Alexander Graf July 3, 2014, 8:04 a.m. UTC | #16
> Am 03.07.2014 um 00:02 schrieb "Gabriel L. Somlo" <gsomlo@gmail.com>:
> 
>> On Wed, Jul 02, 2014 at 05:14:26PM -0400, Gabriel L. Somlo wrote:
>>> On Wed, Jul 02, 2014 at 11:02:30PM +0200, Alexander Graf wrote:
>>> 
>>>> On 02.07.14 22:49, Gabriel L. Somlo wrote:
>>>> So it turns out everything I thought I knew (which was little indeed)
>>>> was more or less wrong. The problem, as far as I'm observing it now,
>>>> is that on PIIX, the OS X guest obsessively reads the ICR in a tight
>>>> loop.
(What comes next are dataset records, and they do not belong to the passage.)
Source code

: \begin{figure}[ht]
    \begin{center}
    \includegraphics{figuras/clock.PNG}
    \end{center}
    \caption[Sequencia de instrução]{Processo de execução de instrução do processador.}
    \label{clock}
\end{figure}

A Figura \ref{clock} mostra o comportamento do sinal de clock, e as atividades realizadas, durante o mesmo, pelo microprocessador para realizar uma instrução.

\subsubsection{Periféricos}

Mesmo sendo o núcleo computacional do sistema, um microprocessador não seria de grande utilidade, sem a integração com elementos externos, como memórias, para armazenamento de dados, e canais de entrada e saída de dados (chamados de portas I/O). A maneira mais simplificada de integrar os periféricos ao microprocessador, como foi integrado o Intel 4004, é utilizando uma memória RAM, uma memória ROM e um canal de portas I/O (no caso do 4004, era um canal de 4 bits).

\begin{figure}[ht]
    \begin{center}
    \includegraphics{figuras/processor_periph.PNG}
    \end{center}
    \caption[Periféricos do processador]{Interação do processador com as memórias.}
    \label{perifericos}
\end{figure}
It reads the injected LSC (and probably discards it) before
>>>> unmasking the corresponding interrupt bit; later on, when it unmasks
>>>> LSC, giving the emulated e1000 hardware a chance to raise the irq
>>>> line, the actual LSC event has been flushed from the ICR, and the
>>>> driver does not detect the link coming up.
>>>> 
>>>> [...]
>>>> 
>>>> Any clue as to why ICR gets read like that on PIIX, but not Q35 ?
>>> 
>>> Either way, why does the bit get cleared even though it hasn't been raised?
>>> What does real hardware do with interrupts that have been masked?
>> 
>> The e1000 manual says ICR bits are cleared on read. It also says PCI
>> interrupts are only generated if the corresponding bit in *both* ICR
>> and IMS registers is 1. ICR bits are still cleared if read, even if
>> masked and no actual interrupt is raised.
>> 
>>> Maybe it's using MSI on q35? :)
>>> Maybe we also share the same IRQ line with another device on PIIX that gets
>>> polled all the time? IDE maybe?
>> 
>> Even if that were the case, how come it's reading precisely our
>> device's ICR register ? Isn't that too much of a coincidence ?
> 
> Unless some other device on a shared IRQ line generated the interrupt,
> and our e1000 driver then checked ICR. Although if that happened, our
> driver should happily acknowledge the link-up event (I checked, and it
> does NOT read IMS, so it has no way of knowing it's masked). Except it
> does -- it knows the last thing it did was set_imc(0xFFFFFFFF), and
> that it hasn't yet set_ims(anything) yet... 
> 
> And I think you're right:
> 
> (qemu) info pci
>  Bus  0, device   0, function 0:
>    Host bridge: PCI device 8086:1237
>      id ""
>  Bus  0, device   1, function 0:
>    ISA bridge: PCI device 8086:7000
>      id ""
>  Bus  0, device   1, function 1:
>    IDE controller: PCI device 8086:7010
>      BAR4: I/O at 0xc080 [0xc08f].
>      id ""
>  Bus  0, device   1, function 2:
>    USB controller: PCI device 8086:7020
>      IRQ 11.
>      BAR4: I/O at 0xc040 [0xc05f].
>      id ""
>  Bus  0, device   1, function 3:
>    Bridge: PCI device 8086:7113
>      IRQ 9.
>      id ""
>  Bus  0, device   2, function 0:
>    VGA controller: PCI device 1013:00b8
>      BAR0: 32 bit prefetchable memory at 0xfc000000 [0xfdffffff].
>      BAR1: 32 bit memory at 0xfebf0000 [0xfebf0fff].
>      BAR6: 32 bit memory at 0xffffffffffffffff [0x0000fffe].
>      id ""
>  Bus  0, device   3, function 0:
>    SATA controller: PCI device 8086:2922
>      IRQ 11.
>      BAR4: I/O at 0xc060 [0xc07f].
>      BAR5: 32 bit memory at 0xfebf1000 [0xfebf1fff].
>      id "ide"
>  Bus  0, device   4, function 0:
>    Ethernet controller: PCI device 8086:100f
>      IRQ 11.
>      BAR0: 32 bit memory at 0xfebc0000 [0xfebdffff].
>      BAR1: I/O at 0xffffffffffffffff [0x003e].
>      BAR6: 32 bit memory at 0xffffffffffffffff [0x0003fffe].
>      id "vnet0"
> 
> so Ethernet, SATA, and USB, all sharing IRQ 11. Is there an easy way
> to force one of those to use a different IRQ ?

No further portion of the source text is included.